Legislative Update From Rep. Francis
KSCB News - February 8, 2016 3:47 pm
This week the Legislature debated a controversial Constitutional amendment that would have dismantled the Kansas
system of judicial selection and replaced it with the same system being used in Washington for our federal courts. The
days leading up to the debate on this amendment have been filled with a hefty share of political games and pressure.
But, our Kansas Constitutional system, which has given us fair and impartial courts through three separate but equal
branches of government for more than a century, is too important to throw away.
I voted to protect our Kansas system of judicial selection. Here’s why:
Kansas and 23 other states use merit selection to ensure fair and impartial courts.

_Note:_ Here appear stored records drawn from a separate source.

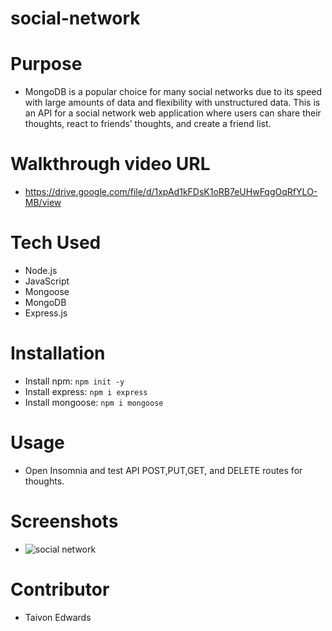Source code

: # social-network

# Purpose
* MongoDB is a popular choice for many social networks due to its speed with large amounts of data and flexibility with unstructured data.
  This is an API for a social network web application where users can share their thoughts, react to friends’ thoughts, and create a friend list. 

# Walkthrough video URL
* https://drive.google.com/file/d/1xpAd1kFDsK1oRB7eUHwFqgOqRfYLO-MB/view


# Tech Used
* Node.js
* JavaScript
* Mongoose
* MongoDB
* Express.js

# Installation
* Install npm: `npm init -y`
* Install express: `npm i express`
* Install mongoose: `npm i mongoose`

# Usage
* Open Insomnia and test API POST,PUT,GET, and DELETE routes for thoughts.


# Screenshots
* ![social network](https://user-images.githubusercontent.com/92614793/169398311-d11b97b4-a203-4e6f-95ee-f9c60f529756.JPG)


# Contributor
* Taivon Edwards
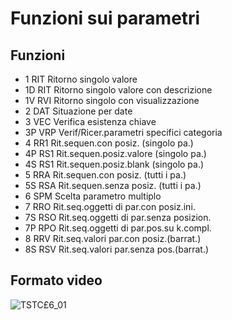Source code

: # Funzioni sui parametri

## Funzioni
 * 1         RIT Ritorno singolo valore
 * 1D        RIT Ritorno singolo valore con descrizione
 * 1V        RVI Ritorno singolo con visualizzazione
 * 2         DAT Situazione per date
 * 3         VEC Verifica esistenza chiave
 * 3P        VRP Verif/Ricer.parametri specifici categoria
 * 4         RR1 Rit.sequen.con posiz.   (singolo pa.)
 * 4P        RS1 Rit.sequen.posiz.valore (singolo pa.)
 * 4S        RS1 Rit.sequen.posiz.blank  (singolo pa.)
 * 5         RRA Rit.sequen.con posiz.   (tutti i pa.)
 * 5S        RSA Rit.sequen.senza posiz. (tutti i pa.)
 * 6         SPM Scelta parametro multiplo
 * 7         RRO Rit.seq.oggetti di par.con posiz.ini.
 * 7S        RSO Rit.seq.oggetti di par.senza posizion.
 * 7P        RPO Rit.seq.oggetti di par.pos.su k.compl.
 * 8         RRV Rit.seq.valori par.con posiz.(barrat.)
 * 8S        RSV Rit.seq.valori par.senza pos.(barrat.)

## Formato video
![TSTC£6_01](http://localhost:3000/immagini/MBDOC_OGG-P_TSTC£6/TSTCX6_01.png)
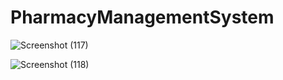 ﻿# PharmacyManagementSystem
 
![Screenshot (117)](https://github.com/Nimsaramahagedara/Pharmacy-Stock-Management-System/assets/92454064/a22e49f2-18de-47e5-93a3-9a2bf931b144)


![Screenshot (118)](https://github.com/Nimsaramahagedara/Pharmacy-Stock-Management-System/assets/92454064/3c86da36-c3c5-4d02-a935-c6e33afb4422)
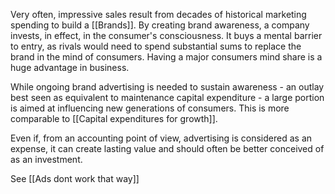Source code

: Very often, impressive sales result from decades of historical marketing spending to build a [[Brands]].  By creating brand awareness, a company invests, in effect, in the consumer's consciousness. 
It buys a mental barrier to entry, as rivals would need to spend substantial sums to replace the brand in the mind of consumers. Having a major consumers mind share is a huge advantage in business.

While ongoing brand advertising is needed to sustain awareness - an outlay best seen as equivalent to maintenance capital expenditure - a large portion is aimed at influencing new generations of consumers. This is more comparable to [[Capital expenditures for growth]].

Even if, from an accounting point of view, advertising is considered as an expense, it can create lasting value and should often be better conceived of as an investment.

See [[Ads dont work that way]]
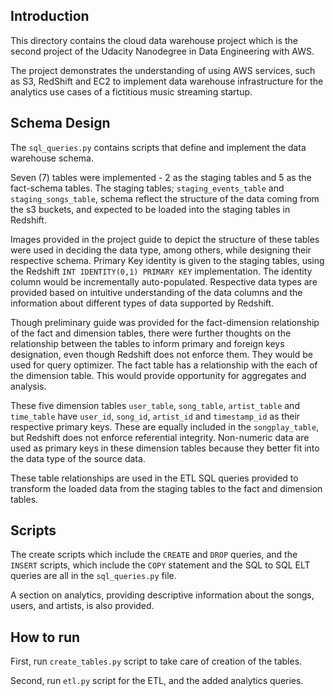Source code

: ## Introduction

This directory contains the cloud data warehouse project which is the second project of the Udacity Nanodegree in Data Engineering with AWS.

The project demonstrates the understanding of using AWS services, such as S3, RedShift and EC2 to implement data warehouse infrastructure for the analytics use cases of a fictitious music streaming startup.

## Schema Design

The `sql_queries.py` contains scripts that define and implement the data warehouse schema.

Seven (7) tables were implemented - 2 as the staging tables and 5 as the fact-schema tables. The staging tables; `staging_events_table` and `staging_songs_table`, schema reflect the structure of the data coming from the s3 buckets, and expected to be loaded into the staging tables in Redshift. 

Images provided in the project guide to depict the structure of these tables were used in deciding the data type, among others, while designing their respective schema. Primary Key identity is given to the staging tables, using the Redshift `INT IDENTITY(0,1) PRIMARY KEY` implementation. The identity column would be incrementally auto-populated. Respective data types are provided based on intuitive understanding of the data columns and the information about different types of data supported by Redshift. 

Though preliminary guide was provided for the fact-dimension relationship of the fact and dimension tables, there were further thoughts on the relationship between the tables to inform primary and foreign keys designation, even though Redshift does not enforce them. They would be used for query optimizer. The fact table has a relationship with the each of the dimension table. This would provide opportunity for aggregates and analysis. 

These five dimension tables `user_table`, `song_table`, `artist_table` and `time_table` have `user_id`, `song_id`, `artist_id` and `timestamp_id` as their respective primary keys. These are equally included in the `songplay_table`, but Redshift does not enforce referential integrity. Non-numeric data are used as primary keys in these dimension tables because they better fit into the data type of the source data.

These table relationships are used in the ETL SQL queries provided to transform the loaded data from the staging tables to the fact and dimension tables.

## Scripts

The create scripts which include the `CREATE` and `DROP` queries, and the `INSERT` scripts, which include the `COPY` statement and the SQL to SQL ELT queries are all in the `sql_queries.py` file. 

A section on analytics, providing descriptive information about the songs, users, and artists, is also provided. 


## How to run 

First, run `create_tables.py` script to take care of creation of the tables.

Second, run `etl.py` script for the ETL, and the added analytics queries.
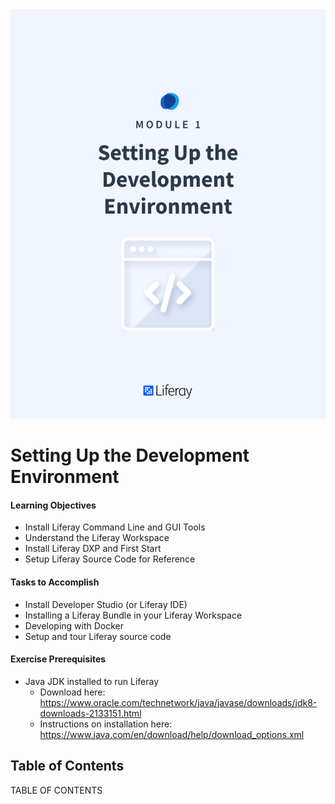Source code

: <img src="images/cover.png" />

<div class="page"></div>

# Setting Up the Development Environment

<div class="ahead">

#### Learning Objectives

* Install Liferay Command Line and GUI Tools
* Understand the Liferay Workspace
* Install Liferay DXP and First Start
* Setup Liferay Source Code for Reference

#### Tasks to Accomplish

* Install Developer Studio (or Liferay IDE)
* Installing a Liferay Bundle in your Liferay Workspace
* Developing with Docker
* Setup and tour Liferay source code

#### Exercise Prerequisites

* Java JDK installed to run Liferay
    - Download here: <a href="https://www.oracle.com/technetwork/java/javase/downloads/jdk8-downloads-2133151.html">https://www.oracle.com/technetwork/java/javase/downloads/jdk8-downloads-2133151.html</a>
    - Instructions on installation here: <a href="https://www.java.com/en/download/help/download_options.xml">https://www.java.com/en/download/help/download_options.xml</a>

</div>

<h2>Table of Contents</h2>

TABLE OF CONTENTS
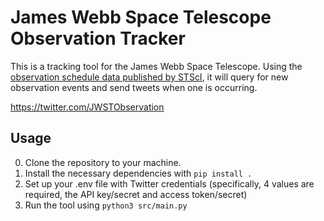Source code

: # James Webb Space Telescope Observation Tracker

This is a tracking tool for the James Webb Space Telescope. Using the [observation schedule data published by STScI](https://www.stsci.edu/jwst/science-execution/observing-schedules), it will query for new observation events and send tweets when one is occurring.

https://twitter.com/JWSTObservation

## Usage

0. Clone the repository to your machine.
1. Install the necessary dependencies with `pip install .`
2. Set up your .env file with Twitter credentials (specifically, 4 values are required, the API key/secret and access token/secret)
3. Run the tool using `python3 src/main.py`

As Americans, we are granted the
right to a fair trial. Our founding fathers recognized that a fair trial – even when it involves trying our most heinous
criminals – can only be accomplished through fair and impartial courts. Our system isn’t perfect but – unlike the federal
system – it is designed to be transparent, accountable and safeguarded from political influence. That’s why Kansas along
with 23 other states use what’s known as the merit selection model for selecting judges.
Under merit selection, justices are vetted by an independent commission that considers each nominee’s legal experience
and qualifications. The Kansas commission, which is made up of five attorneys and four citizens, then recommends the
three most qualified nominees to the Governor for his consideration. The Governor selects which nominee shall be
appointed to the court. While the merit selection model gives the Governor a key role in the process, it does not grant
the Governor’s office a blank check to appoint friends and political allies at will.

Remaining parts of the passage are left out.